Try it —
Scan the entries below and extract each line with the word "todos" in it.

The records —

---+---

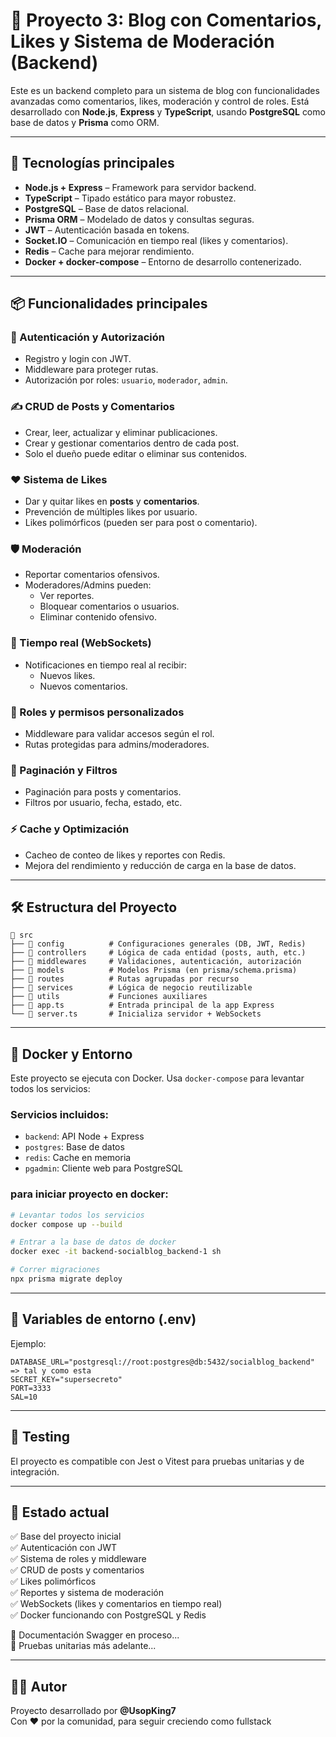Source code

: # 📝 Proyecto 3: Blog con Comentarios, Likes y Sistema de Moderación (Backend)

Este es un backend completo para un sistema de blog con funcionalidades avanzadas como comentarios, likes, moderación y control de roles. Está desarrollado con **Node.js**, **Express** y **TypeScript**, usando **PostgreSQL** como base de datos y **Prisma** como ORM.

---

## 🚀 Tecnologías principales

- **Node.js + Express** – Framework para servidor backend.
- **TypeScript** – Tipado estático para mayor robustez.
- **PostgreSQL** – Base de datos relacional.
- **Prisma ORM** – Modelado de datos y consultas seguras.
- **JWT** – Autenticación basada en tokens.
- **Socket.IO** – Comunicación en tiempo real (likes y comentarios).
- **Redis** – Cache para mejorar rendimiento.
- **Docker + docker-compose** – Entorno de desarrollo contenerizado.

---

## 📦 Funcionalidades principales

### 🧠 Autenticación y Autorización
- Registro y login con JWT.
- Middleware para proteger rutas.
- Autorización por roles: `usuario`, `moderador`, `admin`.

### ✍️ CRUD de Posts y Comentarios
- Crear, leer, actualizar y eliminar publicaciones.
- Crear y gestionar comentarios dentro de cada post.
- Solo el dueño puede editar o eliminar sus contenidos.

### ❤️ Sistema de Likes
- Dar y quitar likes en **posts** y **comentarios**.
- Prevención de múltiples likes por usuario.
- Likes polimórficos (pueden ser para post o comentario).

### 🛡️ Moderación
- Reportar comentarios ofensivos.
- Moderadores/Admins pueden:
  - Ver reportes.
  - Bloquear comentarios o usuarios.
  - Eliminar contenido ofensivo.

### 📡 Tiempo real (WebSockets)
- Notificaciones en tiempo real al recibir:
  - Nuevos likes.
  - Nuevos comentarios.

### 🔐 Roles y permisos personalizados
- Middleware para validar accesos según el rol.
- Rutas protegidas para admins/moderadores.

### 📃 Paginación y Filtros
- Paginación para posts y comentarios.
- Filtros por usuario, fecha, estado, etc.

### ⚡ Cache y Optimización
- Cacheo de conteo de likes y reportes con Redis.
- Mejora del rendimiento y reducción de carga en la base de datos.

---

## 🛠️ Estructura del Proyecto

```
📁 src
├── 📁 config          # Configuraciones generales (DB, JWT, Redis)
├── 📁 controllers     # Lógica de cada entidad (posts, auth, etc.)
├── 📁 middlewares     # Validaciones, autenticación, autorización
├── 📁 models          # Modelos Prisma (en prisma/schema.prisma)
├── 📁 routes          # Rutas agrupadas por recurso
├── 📁 services        # Lógica de negocio reutilizable
├── 📁 utils           # Funciones auxiliares
├── 📄 app.ts          # Entrada principal de la app Express
└── 📄 server.ts       # Inicializa servidor + WebSockets
```

---

## 🐳 Docker y Entorno

Este proyecto se ejecuta con Docker. Usa `docker-compose` para levantar todos los servicios:

### Servicios incluidos:
- `backend`: API Node + Express
- `postgres`: Base de datos
- `redis`: Cache en memoria
- `pgadmin`: Cliente web para PostgreSQL

### para iniciar proyecto en docker:

```bash
# Levantar todos los servicios
docker compose up --build

# Entrar a la base de datos de docker 
docker exec -it backend-socialblog_backend-1 sh

# Correr migraciones
npx prisma migrate deploy
```

---

## 🔐 Variables de entorno (.env)

Ejemplo:

```env
DATABASE_URL="postgresql://root:postgres@db:5432/socialblog_backend" => tal y como esta
SECRET_KEY="supersecreto"
PORT=3333
SAL=10
```

---

## 🧪 Testing 

El proyecto es compatible con Jest o Vitest para pruebas unitarias y de integración.

---


## 🧠 Estado actual

✅ Base del proyecto inicial  
✅ Autenticación con JWT  
✅ Sistema de roles y middleware  
✅ CRUD de posts y comentarios  
✅ Likes polimórficos  
✅ Reportes y sistema de moderación  
✅ WebSockets (likes y comentarios en tiempo real)  
✅ Docker funcionando con PostgreSQL y Redis  

🚧 Documentación Swagger en proceso...  
🚧 Pruebas unitarias más adelante...

---

## 🧑‍💻 Autor

Proyecto desarrollado por **@UsopKing7**  
Con ❤️ por la comunidad, para seguir creciendo como fullstack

---+---

Your solution —
Este proyecto se ejecuta con Docker. Usa `docker-compose` para levantar todos los servicios:
# Levantar todos los servicios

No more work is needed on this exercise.